━━━ TASK MATERIAL
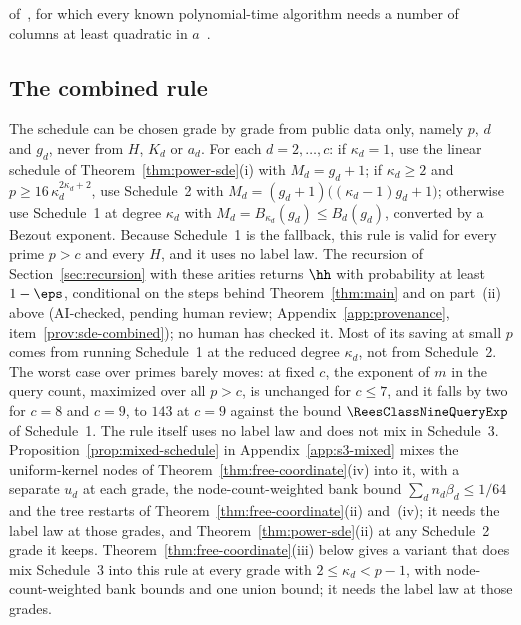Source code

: \begin{remark}
of~\cite[Definition~6.1]{GoosKamathSotirakiZampetakis2020}, for which every known polynomial-time algorithm needs a number of columns at least quadratic in $a$~\cite{KothariODonnellWu2026,KothariMetgerODonnellShuttyWu2026}.
\end{remark}

\subsection{The combined rule}
\label{sec:combined-rule}

\begin{remark}
\label{rem:combined-schedule}
The schedule can be chosen grade by grade from public data only, namely $p$, $d$ and $g_d$, never from $H$, $K_d$ or $a_d$. For each $d = 2,\dots,c$: if $\kappa_d = 1$, use the linear schedule of Theorem~\ref{thm:power-sde}(i) with $M_d = g_d+1$; if $\kappa_d \ge 2$ and $p \ge 16\,\kappa_d^{2\kappa_d+2}$, use Schedule~2 with $M_d = (g_d+1)\bigl((\kappa_d-1)g_d+1\bigr)$; otherwise use Schedule~1 at degree $\kappa_d$ with $M_d = B_{\kappa_d}(g_d) \le B_d(g_d)$, converted by a Bezout exponent. Because Schedule~1 is the fallback, this rule is valid for every prime $p > c$ and every $H$, and it uses no label law. The recursion of Section~\ref{sec:recursion} with these arities returns $\hh$ with probability at least $1-\eps$, conditional on the steps behind Theorem~\ref{thm:main} and on part~(ii) above (AI-checked, pending human review; Appendix~\ref{app:provenance}, item~\ref{prov:sde-combined}); no human has checked it. Most of its saving at small $p$ comes from running Schedule~1 at the reduced degree $\kappa_d$, not from Schedule~2. The worst case over primes barely moves: at fixed $c$, the exponent of $m$ in the query count, maximized over all $p > c$, is unchanged for $c \le 7$, and it falls by two for $c = 8$ and $c = 9$, to $143$ at $c = 9$ against the bound $\ReesClassNineQueryExp$ of Schedule~1. The rule itself uses no label law and does not mix in Schedule~3. Proposition~\ref{prop:mixed-schedule} in Appendix~\ref{app:s3-mixed} mixes the uniform-kernel nodes of Theorem~\ref{thm:free-coordinate}(iv) into it, with a separate $u_d$ at each grade, the node-count-weighted bank bound $\sum_d n_d\beta_d \le 1/64$ and the tree restarts of Theorem~\ref{thm:free-coordinate}(ii) and~(iv); it needs the label law at those grades, and Theorem~\ref{thm:power-sde}(ii) at any Schedule~2 grade it keeps. Theorem~\ref{thm:free-coordinate}(iii) below gives a variant that does mix Schedule~3 into this rule at every grade with $2 \le \kappa_d < p-1$, with node-count-weighted bank bounds and one union bound; it needs the label law at those grades.


\end{remark}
━━━━━━
WHAT YOU HAVE TO DO: Scan the data above for the string "remark". Copy every line in which it appears.

ANSWER TO THE PROBLEM:
: \begin{remark}
\end{remark}
\begin{remark}
\end{remark}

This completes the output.